Laut der Analyse bestehen über 32% der Nutzer, die der offiziellen Seite der Marke Olsen-Zwillinge folgen, aus unzuverlässigen oder potenziell gefälschten Profilen. In Zahlen ausgedrückt sprechen wir von Hunderttausenden von Konten, auf die sich die Marke für Marketing oder Vertrieb nicht wirklich verlassen kann. Ein starker Kontrast zum Image von The Row, das als eine der schwer fassbaren Marken im Luxussegment gilt und für seinen anhaltenden Krieg gegen den Gebrauch von Mobiltelefonen während ihrer Shows bekannt ist. Als nächstes folgen alle Marken, die mit dem Kardashian-Clan in Verbindung stehen. An zweiter Stelle, mit einem Prozentsatz von fast 30%, steht Good American von Khloé Kardashian, einem Label, das trotz der Medienpräsenz seines Gründers eine eher schwache Engagement-Rate aufweist (etwa 0,02%). In den Top 5 folgen Poosh von Kourtney Kardashian, SKIMS von Kim Kardashian und Savage X Fenty von Rihanna, alle mit verdächtigen Follower-Prozentsätzen von fast 28% oder mehr. Dies zeigt, dass das Fehlen eines wirklich aktiven Publikums, abgesehen von der anfänglichen visuellen Wirkung (eine sechs- oder siebenstellige Followerzahl), die künstliche Natur dieser Popularität noch offensichtlicher macht. Insbesondere Poosh und Savage X Fenty berichten von sehr niedrigen Engagement-Raten, was ein weiterer Beweis dafür ist, dass „falsche Fans“ keinen echten Dialog mit der Marke auslösen.

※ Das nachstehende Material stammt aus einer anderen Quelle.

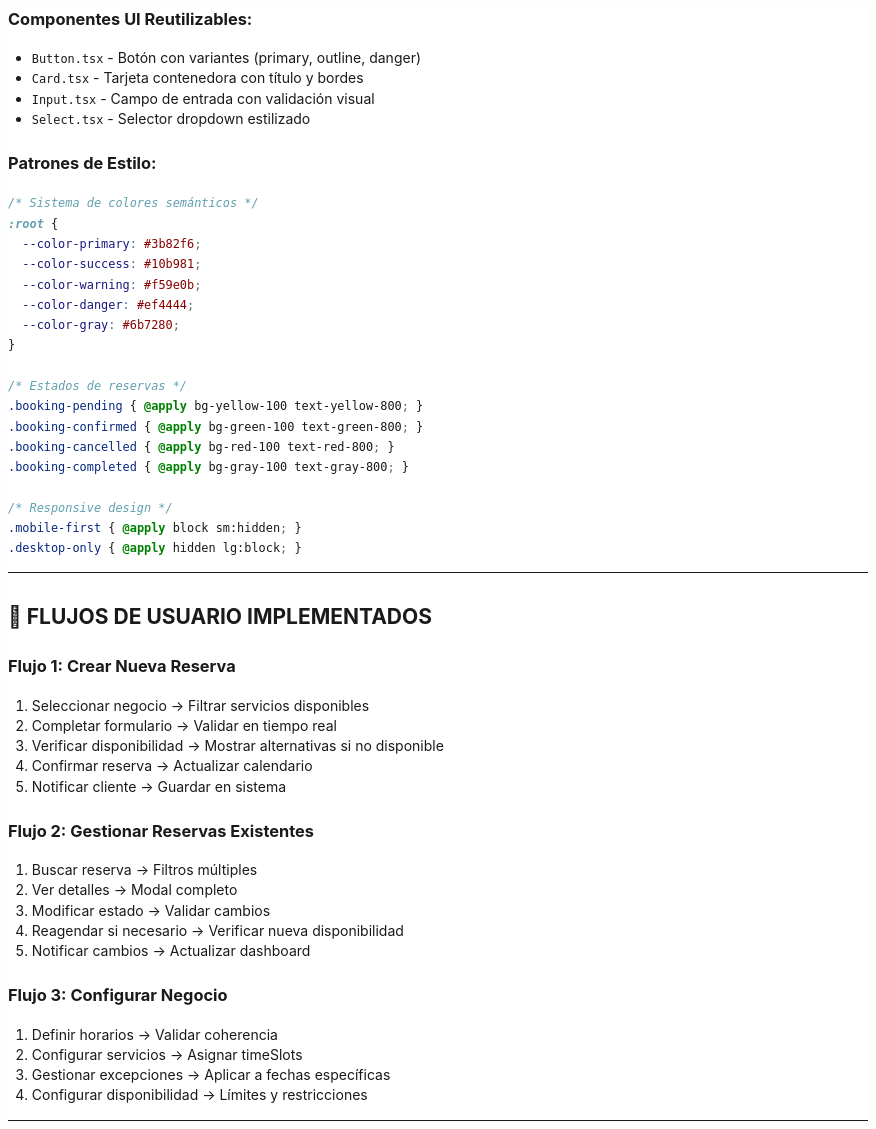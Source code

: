 ### **Componentes UI Reutilizables:**
- `Button.tsx` - Botón con variantes (primary, outline, danger)
- `Card.tsx` - Tarjeta contenedora con título y bordes
- `Input.tsx` - Campo de entrada con validación visual
- `Select.tsx` - Selector dropdown estilizado

### **Patrones de Estilo:**
```css
/* Sistema de colores semánticos */
:root {
  --color-primary: #3b82f6;
  --color-success: #10b981;
  --color-warning: #f59e0b;
  --color-danger: #ef4444;
  --color-gray: #6b7280;
}

/* Estados de reservas */
.booking-pending { @apply bg-yellow-100 text-yellow-800; }
.booking-confirmed { @apply bg-green-100 text-green-800; }
.booking-cancelled { @apply bg-red-100 text-red-800; }
.booking-completed { @apply bg-gray-100 text-gray-800; }

/* Responsive design */
.mobile-first { @apply block sm:hidden; }
.desktop-only { @apply hidden lg:block; }
```

---

## 🚀 FLUJOS DE USUARIO IMPLEMENTADOS

### **Flujo 1: Crear Nueva Reserva**
1. Seleccionar negocio → Filtrar servicios disponibles
2. Completar formulario → Validar en tiempo real
3. Verificar disponibilidad → Mostrar alternativas si no disponible
4. Confirmar reserva → Actualizar calendario
5. Notificar cliente → Guardar en sistema

### **Flujo 2: Gestionar Reservas Existentes**
1. Buscar reserva → Filtros múltiples
2. Ver detalles → Modal completo
3. Modificar estado → Validar cambios
4. Reagendar si necesario → Verificar nueva disponibilidad
5. Notificar cambios → Actualizar dashboard

### **Flujo 3: Configurar Negocio**
1. Definir horarios → Validar coherencia
2. Configurar servicios → Asignar timeSlots
3. Gestionar excepciones → Aplicar a fechas específicas
4. Configurar disponibilidad → Límites y restricciones

---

Das Problem ist jedoch komplexer, als Marken einfach zu beschuldigen, Follower gekauft zu haben. Manchmal greifen gefälschte Konten und Bots spontan auf virale Profile zu, um Interaktionen zu simulieren und andere Dienste zu bewerben. Für Marken wird die Grenze zwischen echtem Ruhm und verkaufter Beliebtheit immer dünner. Für ein ungeübtes Auge mag eine Million Follower als Zeichen von Autorität und Anerkennung erscheinen, wohingegen bei genauerem Hinsehen erkennen kann, dass die Zahl — mangels eines besseren Begriffs — nur ein Flop ist. Dieser Teufelskreis wirkt sich auf den Ruf einer Marke aus und untergräbt den für Plattformen typischen Social-Proof-Mechanismus, bei dem Erfolg durch Mundpropaganda zwischen echten Nutzern gegeben (oder zumindest suggeriert) wird. Einerseits dient die Anzahl der Follower als Visitenkarte; andererseits bestimmt die Engagement-Rate zusammen mit nutzergenerierten Inhalten die langfristige Glaubwürdigkeit. Ein echter Unterstützer kauft das Produkt, zeigt es seinen Followern und spricht vielleicht darüber, ohne sich von Börsendynamiken oder undurchsichtigen Algorithmen drängen zu lassen. Ein Bot konvertiert stattdessen nicht, erstellt keine Inhalte und erzeugt kein Vertrauen. Im Gegenteil, in neun von zehn Fällen verärgert es potenzielle Kunden und treibt sie von der Markentreue ab. Das im Bericht von Socially Powerful skizzierte Szenario bestätigt einen bekannten Trend: Die sozialen Medien — insbesondere Instagram — befinden sich in einer Phase, in der der scheinbare Erfolg seine Substanz leicht in den Schatten stellen kann. Dies bedeutet nicht, dass Marken mit einem hohen Anteil an gefälschten Followern keine echten Fans oder nennenswerte Umsätze haben. Es deutet vielmehr darauf hin, dass ihr soziales Image, das durch Zehn- oder Hunderttausende leerer Konten aufgeblasen wird, fragiler sein könnte, als es die großen Zahlen vermuten lassen.